Despite the exceedingly high demand for their services, one in six U.S. caregivers lives in poverty.
That’s according to new data from PHI, a New York-based national research, consulting and direct care advocacy organization.
The organization releases an overview of wage and employment trends in the U.S. home care workforce annually. The research gleans information from roughly 2.3 million home care workers and 581,000 nursing assistants working in nursing homes.
The home care industry will need to fill 4.2 million caregiver job openings between 2016 to 2026 in order to keep up with the demand for home care services. In turn, this will create one million new jobs.
“There will be a shocking number of job openings in home care over the next decade,” Stephen Campbell, data and policy analyst at PHI, told Home Health Care News. “If we do not address workforce recruitment and retention now, we will struggle to fill 4.2 million job openings by 2026.”
In PHI’s workforce overview, researchers note that nine in 10 home care workers are women. Meanwhile, people of color comprise 62% of home care workers; 31% are immigrants.

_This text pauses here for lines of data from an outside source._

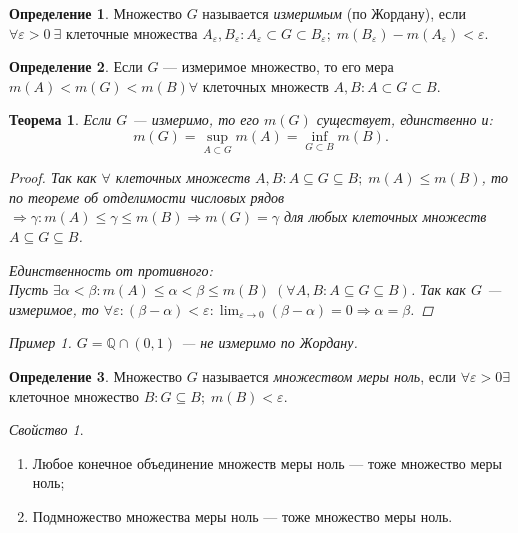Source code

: \documentclass[a4paper,12pt]{article}
\newtheorem*{theorem}{Теорема}
\theoremstyle{remark}
\newtheorem*{example}{Пример}
\newtheorem*{property}{Свойство}
\theoremstyle{definition}
\newtheorem{definition}{Определение}
\begin{document}
\begin{definition}
    Множество \(G\) называется \emph{измеримым} (по Жордану), если \(\forall \varepsilon > 0\:\exists \) клеточные множества \(A_\varepsilon, B_\varepsilon: A_\varepsilon \subset G \subset B_\varepsilon;\; m(B_\varepsilon) - m(A_\varepsilon) < \varepsilon\).
\end{definition}

\begin{definition}
    Если \(G\) --- измеримое множество, то его мера \(m(A) < m(G) < m(B) \forall\) клеточных множеств \(A, B: A \subset G \subset B\).
\end{definition}

\begin{theorem}
    Если \(G\) --- измеримо, то его \(m(G)\) существует, единственно и:
    \begin{equation*}
        m(G) = \sup_{A \subset G} m(A) = \inf_{G \subset B} m(B).
    \end{equation*}

    \begin{proof}
        Так как \(\forall\) клеточных множеств \(A, B: A \subseteq G \subseteq B;\; m(A) \leqslant m(B)\), то по теореме об отделимости числовых рядов \(\Rightarrow \gamma : m(A) \leqslant \gamma \leqslant m(B) \Rightarrow m(G) = \gamma\) для любых клеточных множеств \(A \subseteq G \subseteq B\).

        \emph{Единственность} от противного: \\
        Пусть \(\exists \alpha < \beta: m(A) \leqslant \alpha < \beta \leqslant m(B)\;(\forall A,B: A \subseteq G \subseteq B)\).
        Так как \(G\) --- измеримое, то \(\forall \varepsilon:(\beta - \alpha) < \varepsilon: \lim_{\varepsilon \rightarrow 0} (\beta - \alpha) = 0 \Rightarrow \alpha = \beta\).
    \end{proof}

    \begin{example}
        \(G = \mathbb{Q} \cap (0, 1)\) --- не измеримо по Жордану.
    \end{example}
\end{theorem}

\begin{definition}
    Множество \(G\) называется \emph{множеством меры ноль}, если \(\forall \varepsilon > 0 \exists\) клеточное множество \(B: G \subseteq B;\; m(B) < \varepsilon\).
\end{definition}

\begin{property} \(\)
    \begin{enumerate}
        \item Любое конечное объединение множеств меры ноль --- тоже множество меры ноль;
        \item Подмножество множества меры ноль --- тоже множество меры ноль.
    \end{enumerate}
\end{property}
\end{document}
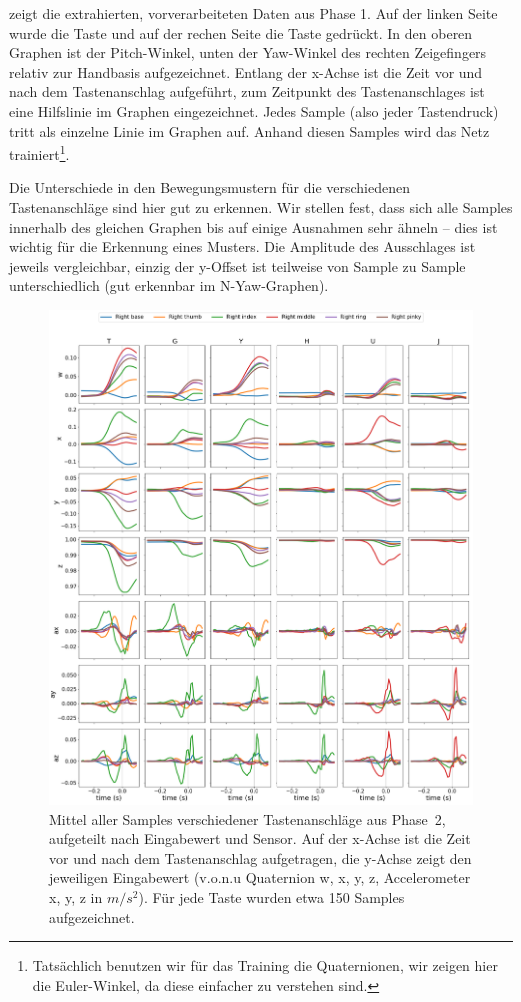  zeigt die extrahierten, vorverarbeiteten Daten aus
Phase 1. Auf der linken Seite wurde die Taste  und auf der rechen
Seite die Taste  gedrückt. In den oberen Graphen ist der
Pitch-Winkel, unten der Yaw-Winkel des rechten Zeigefingers relativ zur
Handbasis aufgezeichnet.  Entlang der x-Achse ist die Zeit vor und nach dem
Tastenanschlag aufgeführt, zum Zeitpunkt des Tastenanschlages ist eine
Hilfslinie im Graphen eingezeichnet.  Jedes Sample (also jeder Tastendruck)
tritt als einzelne Linie im Graphen auf. Anhand diesen Samples wird das Netz
trainiert\footnote{Tatsächlich benutzen wir für das Training die Quaternionen,
wir zeigen hier die Euler-Winkel, da diese einfacher zu verstehen sind.}.

Die Unterschiede in den Bewegungsmustern für die verschiedenen Tastenanschläge
sind hier gut zu erkennen. Wir stellen fest, dass sich alle Samples innerhalb
des gleichen Graphen bis auf einige Ausnahmen sehr ähneln -- dies ist wichtig
für die Erkennung eines Musters.  Die Amplitude des Ausschlages ist jeweils
vergleichbar, einzig der y-Offset ist teilweise von Sample zu Sample
unterschiedlich (gut erkennbar im N-Yaw-Graphen).

\begin{figure}[p]
    \centering
    \advance\leftskip-2cm
    \includegraphics[width=17cm]{../common/images/graphs-average}
    \caption[Mittel aller Samples verschiedener Tastenanschläge aus
    Phase~2]{Mittel aller Samples verschiedener Tastenanschläge aus Phase~2,
    aufgeteilt nach Eingabewert und Sensor. Auf der x-Achse ist die Zeit vor
    und nach dem Tastenanschlag aufgetragen, die y-Achse zeigt den jeweiligen
    Eingabewert (v.o.n.u Quaternion w, x, y, z, Accelerometer x, y, z in
    $m/s^2$).  Für jede Taste wurden etwa 150 Samples aufgezeichnet.}
\end{figure}

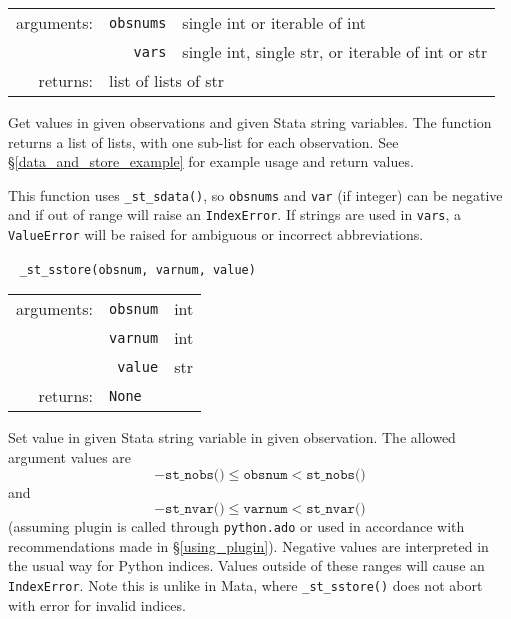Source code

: \documentclass{article}
\begin{document}
			\vspace{1.5mm}
			\noindent 
			\indent \begin{tabular}{rrl}
					arguments: & \texttt{obsnums} & single int or iterable of int \\
						& \texttt{vars} & single int, single str, or iterable of int or str \\
					returns: & \multicolumn{2}{l}{list of lists of str}
				\end{tabular}
								
			\vspace{1.5mm}
			\noindent Get values in given observations and given Stata string variables. The function returns a list of lists, with one sub-list for each observation. See \S\ref{data_and_store_example} for example usage and return values. 
			
			This function uses \lstinline{_st_sdata()}, so \lstinline{obsnums} and \lstinline{var} (if integer) can be negative and if out of range will raise an \lstinline{IndexError}. If strings are used in \lstinline{vars}, a \lstinline{ValueError} will be raised for ambiguous or incorrect abbreviations. \newline
			
			
			\ \newline
			\noindent \lstinline$_st_sstore(obsnum, varnum, value)$
								
			\vspace{1.5mm}
			\noindent 
			\indent \begin{tabular}{rrl}
					arguments: & \texttt{obsnum} & int \\
					  & \texttt{varnum} & int \\						
						& \texttt{value} & str \\
					returns: & \multicolumn{2}{l}{\texttt{None}}
				\end{tabular}
								
			\vspace{1.5mm}
			\noindent Set value in given Stata string variable in given observation. The allowed argument values are 
			\[
				-\texttt{st\_nobs()} \leq \texttt{obsnum} < \texttt{st\_nobs()}
			\]
			and
			\[
				-\texttt{st\_nvar()} \leq \texttt{varnum} < \texttt{st\_nvar()}
			\]
			(assuming plugin is called through \lstinline$python.ado$ or used in accordance with recommendations made in \S\ref{using_plugin}). Negative values are interpreted in the usual way for Python indices. Values outside of these ranges will cause an \lstinline$IndexError$. Note this is unlike in Mata, where \lstinline{_st_sstore()} does not abort with error for invalid indices. \newline
			
\end{document}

Broadly, the home care industry is plagued with high turnover and low retention rates. In 2018, the average turnover rate in the home care industry reached an all-time high of 82%, according to Home Care Pulse.
This is partly due to poor-quality jobs, according to researchers, though industry advocates have also noted the stressful nature of the caregiver position itself, both from a physical and emotional standpoint Previous research out of the University of Massachusetts has found that nearly one-quarter of home care workers face at least one incident of verbal abuse from clients or their family members over the course of a year.
One of the major challenges home care workers face is that wages have improved only slightly over time.
In 2008, the inflation-adjusted median hourly wages were $10.83. A decade later in 2018, inflation-adjusted median hourly wages checked in at $11.52, with workers bringing in an annual income of $16,200.
“More progress is needed,” Campbell said. “In a good economy with a tight labor market, employers across other sectors have also increased wages. Even though wages for home care workers rose, they did not become more competitive. In many parts of the country, employers are competing for workers with fast-food chains and big-box retail stores.”
The apparent inability of home-based providers to compete with companies like Walmart and Amazon was a point of focus during HHCN’s most recent installment in its “Confessions” series.
“I think it’s insulting when somebody says they’d rather work at Walmart, Amazon or a clinic, hospital or wherever,” a long-time industry executive told HHCN. “Why do we concede potential employees to other employers or industries? Ours is the more rewarding work. We should be able to compete with all those other employers.”
Overall, 62% of home care workers work full-time, and 48% live in low-income households. Additionally, 53% of home care workers rely on some form of public assistance.
In order to improve job quality, employers will need to think holistically, according to Campbell.
“Improving training, supervision, opportunities for advancement and other elements of job quality would help stem the tide of turnover in this field,” he said.